_ACTIVITY_.
Nothing but the records, repeated word for word and free of pictures, belongs in the answer.

[Items listed in a dataset]
= = = =

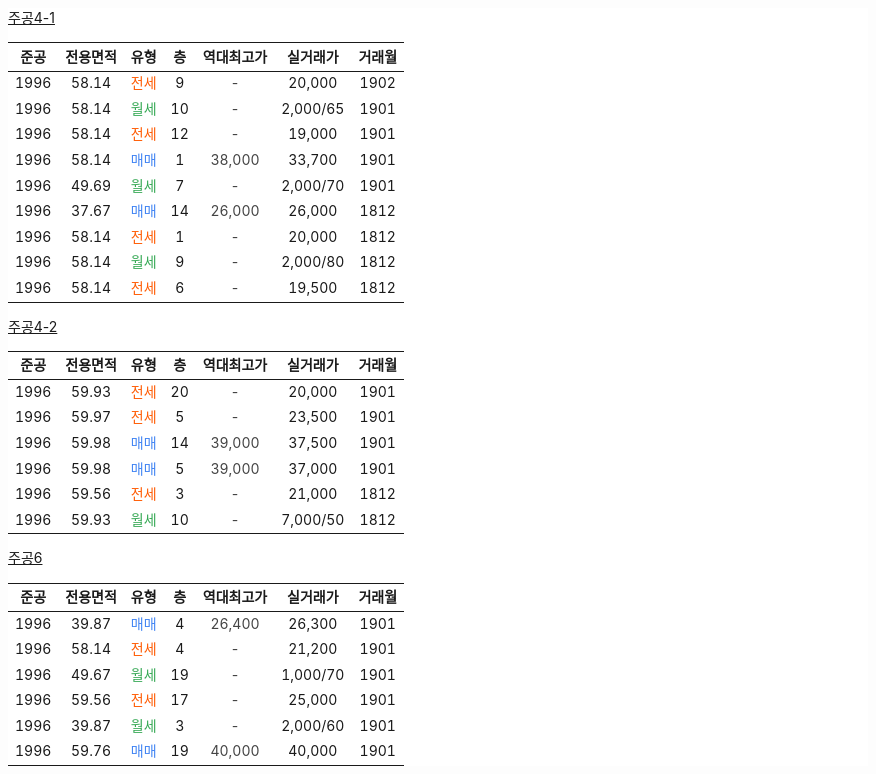 
<script async src="//pagead2.googlesyndication.com/pagead/js/adsbygoogle.js"></script>

<ins class="adsbygoogle"
     style="display:block"
     data-ad-client="ca-pub-2446590836940007"
     data-ad-slot="1659523306"
     data-ad-format="auto"
     data-full-width-responsive="true"></ins>
<script>
(adsbygoogle = window.adsbygoogle || []).push({});
</script>


[주공4-1](https://search.naver.com/search.naver?query=%EA%B2%BD%EA%B8%B0%EB%8F%84+%EA%B5%AC%EB%A6%AC%EC%8B%9C+%EC%9D%B8%EC%B0%BD%EB%8F%99+%EC%A3%BC%EA%B3%B54-1)

|준공|전용면적|유형|층|역대최고가|실거래가|거래월|
|:---:|:---:|:---:|:---:|:---:|:---:|:---:|
|1996|58.14|<span style="color:#ff5a00">전세</span>|9|<span style="color:#444444">-</span>|20,000|1902|
|1996|58.14|<span style="color:#34a853">월세</span>|10|<span style="color:#444444">-</span>|2,000/65|1901|
|1996|58.14|<span style="color:#ff5a00">전세</span>|12|<span style="color:#444444">-</span>|19,000|1901|
|1996|58.14|<span style="color:#4285f3">매매</span>|1|<span style="color:#444444">38,000</span>|33,700|1901|
|1996|49.69|<span style="color:#34a853">월세</span>|7|<span style="color:#444444">-</span>|2,000/70|1901|
|1996|37.67|<span style="color:#4285f3">매매</span>|14|<span style="color:#444444">26,000</span>|26,000|1812|
|1996|58.14|<span style="color:#ff5a00">전세</span>|1|<span style="color:#444444">-</span>|20,000|1812|
|1996|58.14|<span style="color:#34a853">월세</span>|9|<span style="color:#444444">-</span>|2,000/80|1812|
|1996|58.14|<span style="color:#ff5a00">전세</span>|6|<span style="color:#444444">-</span>|19,500|1812|

[주공4-2](https://search.naver.com/search.naver?query=%EA%B2%BD%EA%B8%B0%EB%8F%84+%EA%B5%AC%EB%A6%AC%EC%8B%9C+%EC%9D%B8%EC%B0%BD%EB%8F%99+%EC%A3%BC%EA%B3%B54-2)

|준공|전용면적|유형|층|역대최고가|실거래가|거래월|
|:---:|:---:|:---:|:---:|:---:|:---:|:---:|
|1996|59.93|<span style="color:#ff5a00">전세</span>|20|<span style="color:#444444">-</span>|20,000|1901|
|1996|59.97|<span style="color:#ff5a00">전세</span>|5|<span style="color:#444444">-</span>|23,500|1901|
|1996|59.98|<span style="color:#4285f3">매매</span>|14|<span style="color:#444444">39,000</span>|37,500|1901|
|1996|59.98|<span style="color:#4285f3">매매</span>|5|<span style="color:#444444">39,000</span>|37,000|1901|
|1996|59.56|<span style="color:#ff5a00">전세</span>|3|<span style="color:#444444">-</span>|21,000|1812|
|1996|59.93|<span style="color:#34a853">월세</span>|10|<span style="color:#444444">-</span>|7,000/50|1812|

[주공6](https://search.naver.com/search.naver?query=%EA%B2%BD%EA%B8%B0%EB%8F%84+%EA%B5%AC%EB%A6%AC%EC%8B%9C+%EC%9D%B8%EC%B0%BD%EB%8F%99+%EC%A3%BC%EA%B3%B56)

|준공|전용면적|유형|층|역대최고가|실거래가|거래월|
|:---:|:---:|:---:|:---:|:---:|:---:|:---:|
|1996|39.87|<span style="color:#4285f3">매매</span>|4|<span style="color:#444444">26,400</span>|26,300|1901|
|1996|58.14|<span style="color:#ff5a00">전세</span>|4|<span style="color:#444444">-</span>|21,200|1901|
|1996|49.67|<span style="color:#34a853">월세</span>|19|<span style="color:#444444">-</span>|1,000/70|1901|
|1996|59.56|<span style="color:#ff5a00">전세</span>|17|<span style="color:#444444">-</span>|25,000|1901|
|1996|39.87|<span style="color:#34a853">월세</span>|3|<span style="color:#444444">-</span>|2,000/60|1901|
|1996|59.76|<span style="color:#4285f3">매매</span>|19|<span style="color:#444444">40,000</span>|40,000|1901|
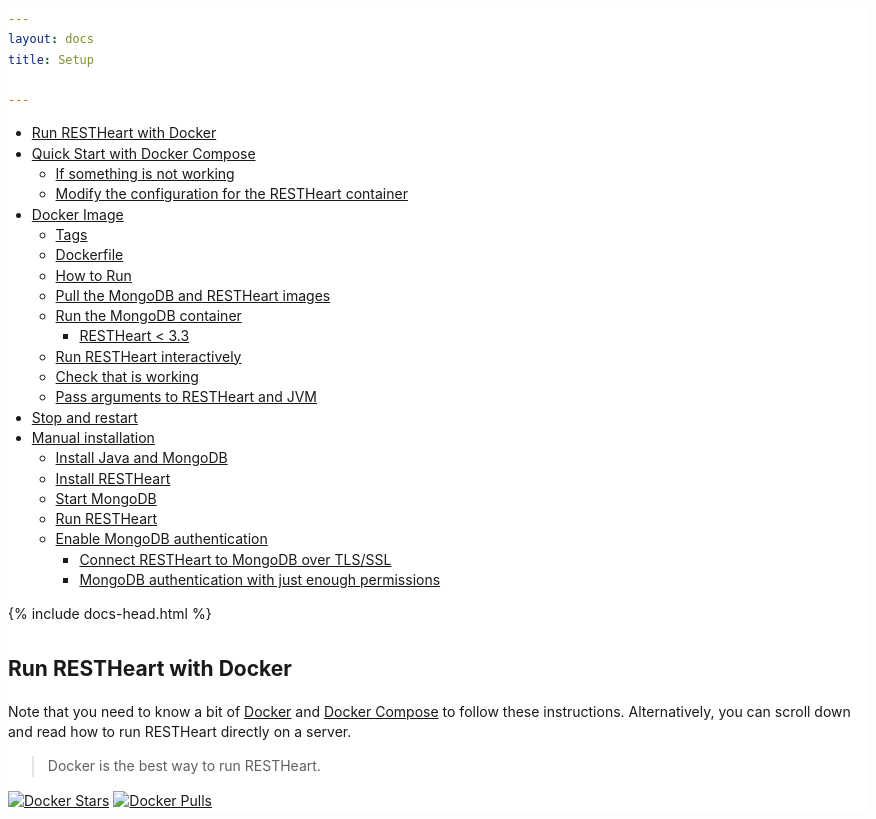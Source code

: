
 ```yaml
---
layout: docs
title: Setup

---
```


<div markdown="1" class="d-none d-xl-block col-xl-2 order-last bd-toc">

- [Run RESTHeart with Docker](#run-restheart-with-docker)
- [Quick Start with Docker Compose](#quick-start-with-docker-compose)
  - [If something is not working](#if-something-is-not-working)
  - [Modify the configuration for the RESTHeart container](#modify-the-configuration-for-the-restheart-container)
- [Docker Image](#docker-image)
  - [Tags](#tags)
  - [Dockerfile](#dockerfile)
  - [How to Run](#how-to-run)
  - [Pull the MongoDB and RESTHeart images](#pull-the-mongodb-and-restheart-images)
  - [Run the MongoDB container](#run-the-mongodb-container)
    - [RESTHeart < 3.3](#restheart--33)
  - [Run RESTHeart interactively](#run-restheart-interactively)
  - [Check that is working](#check-that-is-working)
  - [Pass arguments to RESTHeart and JVM](#pass-arguments-to-restheart-and-jvm)
- [Stop and restart](#stop-and-restart)
- [Manual installation](#manual-installation)
  - [Install Java and MongoDB](#install-java-and-mongodb)
  - [Install RESTHeart](#install-restheart)
  - [Start MongoDB](#start-mongodb)
  - [Run RESTHeart](#run-restheart)
  - [Enable MongoDB authentication](#enable-mongodb-authentication)
    - [Connect RESTHeart to MongoDB over TLS/SSL](#connect-restheart-to-mongodb-over-tlsssl)
    - [MongoDB authentication with just enough permissions](#mongodb-authentication-with-just-enough-permissions)

</div>
<div markdown="1" class="col-12 col-md-9 col-xl-8 py-md-3 bd-content">

{% include docs-head.html %} 


## Run RESTHeart with Docker

Note that you need to know a bit of [Docker](https://docs.docker.com) and [Docker Compose](https://docs.docker.com/compose/) to follow these instructions. Alternatively, you can scroll down and read how to run RESTHeart directly on a server.

> Docker is the best way to run RESTHeart.

[![Docker Stars](https://img.shields.io/docker/stars/softinstigate/restheart.svg?maxAge=2592000)](https://hub.docker.com/r/softinstigate/restheart/) [![Docker Pulls](https://img.shields.io/docker/pulls/softinstigate/restheart.svg?maxAge=2592000)](https://hub.docker.com/r/softinstigate/restheart/)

= = = =

_YOUR RESPONSE_.
<script async src="//pagead2.googlesyndication.com/pagead/js/adsbygoogle.js"></script>

<ins class="adsbygoogle"
     style="display:block"
     data-ad-client="ca-pub-2446590836940007"
     data-ad-slot="1659523306"
     data-ad-format="auto"
     data-full-width-responsive="true"></ins>
<script>
(adsbygoogle = window.adsbygoogle || []).push({});
</script>


[주공4-1](https://search.naver.com/search.naver?query=%EA%B2%BD%EA%B8%B0%EB%8F%84+%EA%B5%AC%EB%A6%AC%EC%8B%9C+%EC%9D%B8%EC%B0%BD%EB%8F%99+%EC%A3%BC%EA%B3%B54-1)

|준공|전용면적|유형|층|역대최고가|실거래가|거래월|
|:---:|:---:|:---:|:---:|:---:|:---:|:---:|
|1996|58.14|<span style="color:#ff5a00">전세</span>|9|<span style="color:#444444">-</span>|20,000|1902|
|1996|58.14|<span style="color:#34a853">월세</span>|10|<span style="color:#444444">-</span>|2,000/65|1901|
|1996|58.14|<span style="color:#ff5a00">전세</span>|12|<span style="color:#444444">-</span>|19,000|1901|
|1996|58.14|<span style="color:#4285f3">매매</span>|1|<span style="color:#444444">38,000</span>|33,700|1901|
|1996|49.69|<span style="color:#34a853">월세</span>|7|<span style="color:#444444">-</span>|2,000/70|1901|
|1996|37.67|<span style="color:#4285f3">매매</span>|14|<span style="color:#444444">26,000</span>|26,000|1812|
|1996|58.14|<span style="color:#ff5a00">전세</span>|1|<span style="color:#444444">-</span>|20,000|1812|
|1996|58.14|<span style="color:#34a853">월세</span>|9|<span style="color:#444444">-</span>|2,000/80|1812|
|1996|58.14|<span style="color:#ff5a00">전세</span>|6|<span style="color:#444444">-</span>|19,500|1812|

[주공4-2](https://search.naver.com/search.naver?query=%EA%B2%BD%EA%B8%B0%EB%8F%84+%EA%B5%AC%EB%A6%AC%EC%8B%9C+%EC%9D%B8%EC%B0%BD%EB%8F%99+%EC%A3%BC%EA%B3%B54-2)

|준공|전용면적|유형|층|역대최고가|실거래가|거래월|
|:---:|:---:|:---:|:---:|:---:|:---:|:---:|
|1996|59.93|<span style="color:#ff5a00">전세</span>|20|<span style="color:#444444">-</span>|20,000|1901|
|1996|59.97|<span style="color:#ff5a00">전세</span>|5|<span style="color:#444444">-</span>|23,500|1901|
|1996|59.98|<span style="color:#4285f3">매매</span>|14|<span style="color:#444444">39,000</span>|37,500|1901|
|1996|59.98|<span style="color:#4285f3">매매</span>|5|<span style="color:#444444">39,000</span>|37,000|1901|
|1996|59.56|<span style="color:#ff5a00">전세</span>|3|<span style="color:#444444">-</span>|21,000|1812|
|1996|59.93|<span style="color:#34a853">월세</span>|10|<span style="color:#444444">-</span>|7,000/50|1812|

[주공6](https://search.naver.com/search.naver?query=%EA%B2%BD%EA%B8%B0%EB%8F%84+%EA%B5%AC%EB%A6%AC%EC%8B%9C+%EC%9D%B8%EC%B0%BD%EB%8F%99+%EC%A3%BC%EA%B3%B56)

|준공|전용면적|유형|층|역대최고가|실거래가|거래월|
|:---:|:---:|:---:|:---:|:---:|:---:|:---:|
|1996|39.87|<span style="color:#4285f3">매매</span>|4|<span style="color:#444444">26,400</span>|26,300|1901|
|1996|58.14|<span style="color:#ff5a00">전세</span>|4|<span style="color:#444444">-</span>|21,200|1901|
|1996|49.67|<span style="color:#34a853">월세</span>|19|<span style="color:#444444">-</span>|1,000/70|1901|
|1996|59.56|<span style="color:#ff5a00">전세</span>|17|<span style="color:#444444">-</span>|25,000|1901|
|1996|39.87|<span style="color:#34a853">월세</span>|3|<span style="color:#444444">-</span>|2,000/60|1901|
|1996|59.76|<span style="color:#4285f3">매매</span>|19|<span style="color:#444444">40,000</span>|40,000|1901|
Source code

:
 ```yaml
---
layout: docs
title: Setup

---
```


<div markdown="1" class="d-none d-xl-block col-xl-2 order-last bd-toc">

- [Run RESTHeart with Docker](#run-restheart-with-docker)
- [Quick Start with Docker Compose](#quick-start-with-docker-compose)
  - [If something is not working](#if-something-is-not-working)
  - [Modify the configuration for the RESTHeart container](#modify-the-configuration-for-the-restheart-container)
- [Docker Image](#docker-image)
  - [Tags](#tags)
  - [Dockerfile](#dockerfile)
  - [How to Run](#how-to-run)
  - [Pull the MongoDB and RESTHeart images](#pull-the-mongodb-and-restheart-images)
  - [Run the MongoDB container](#run-the-mongodb-container)
    - [RESTHeart < 3.3](#restheart--33)
  - [Run RESTHeart interactively](#run-restheart-interactively)
  - [Check that is working](#check-that-is-working)
  - [Pass arguments to RESTHeart and JVM](#pass-arguments-to-restheart-and-jvm)
- [Stop and restart](#stop-and-restart)
- [Manual installation](#manual-installation)
  - [Install Java and MongoDB](#install-java-and-mongodb)
  - [Install RESTHeart](#install-restheart)
  - [Start MongoDB](#start-mongodb)
  - [Run RESTHeart](#run-restheart)
  - [Enable MongoDB authentication](#enable-mongodb-authentication)
    - [Connect RESTHeart to MongoDB over TLS/SSL](#connect-restheart-to-mongodb-over-tlsssl)
    - [MongoDB authentication with just enough permissions](#mongodb-authentication-with-just-enough-permissions)

</div>
<div markdown="1" class="col-12 col-md-9 col-xl-8 py-md-3 bd-content">

{% include docs-head.html %} 


## Run RESTHeart with Docker

Note that you need to know a bit of [Docker](https://docs.docker.com) and [Docker Compose](https://docs.docker.com/compose/) to follow these instructions. Alternatively, you can scroll down and read how to run RESTHeart directly on a server.

> Docker is the best way to run RESTHeart.

[![Docker Stars](https://img.shields.io/docker/stars/softinstigate/restheart.svg?maxAge=2592000)](https://hub.docker.com/r/softinstigate/restheart/) [![Docker Pulls](https://img.shields.io/docker/pulls/softinstigate/restheart.svg?maxAge=2592000)](https://hub.docker.com/r/softinstigate/restheart/)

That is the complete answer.